*PROBLEM:* Scan the entries that follow for the word "copies", then report every line in which it appears.

*PROVIDED ENTRIES:*
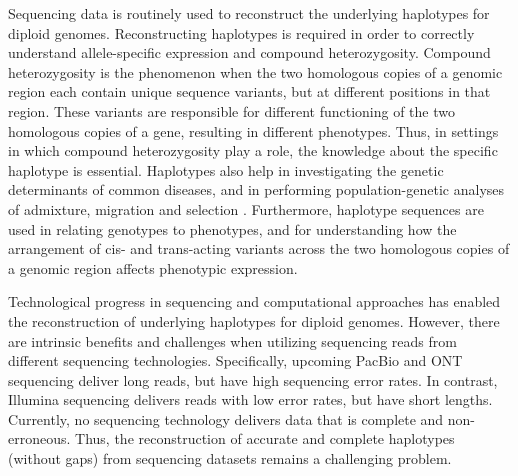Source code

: 
Sequencing data is routinely used to reconstruct the underlying haplotypes for diploid genomes. Reconstructing haplotypes is required in order to correctly understand allele-specific expression and compound heterozygosity. 
Compound heterozygosity is the phenomenon when the two homologous copies of a genomic region each contain unique sequence variants, 
but at different positions in that region. These variants are responsible for different functioning of the two homologous copies of a gene, resulting in different phenotypes.
Thus, in settings in which compound heterozygosity play a role, the knowledge about the specific haplotype is essential.
Haplotypes also help in investigating the genetic determinants of common diseases, and in performing population-genetic analyses of admixture, migration and selection \citep{tewhey2011importance, Glusman2014}. 
Furthermore, haplotype sequences are used in relating genotypes to phenotypes, and for understanding how the arrangement of cis- and trans-acting variants across the two homologous copies of a genomic region affects phenotypic expression.

Technological progress in sequencing and computational approaches has enabled the reconstruction of underlying haplotypes for diploid genomes.
However, there are intrinsic benefits and challenges when utilizing sequencing reads from different sequencing technologies. 
Specifically, upcoming PacBio and ONT sequencing deliver long reads, but have high sequencing error rates.
In contrast, Illumina sequencing delivers reads with low error rates, but have short lengths. Currently, no sequencing technology delivers data that is complete and non-erroneous.
Thus, the reconstruction of accurate and complete haplotypes (without gaps) from sequencing datasets remains a challenging problem.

*ANSWER TO THIS TASK:*
Compound heterozygosity is the phenomenon when the two homologous copies of a genomic region each contain unique sequence variants, 
but at different positions in that region. These variants are responsible for different functioning of the two homologous copies of a gene, resulting in different phenotypes.
Furthermore, haplotype sequences are used in relating genotypes to phenotypes, and for understanding how the arrangement of cis- and trans-acting variants across the two homologous copies of a genomic region affects phenotypic expression.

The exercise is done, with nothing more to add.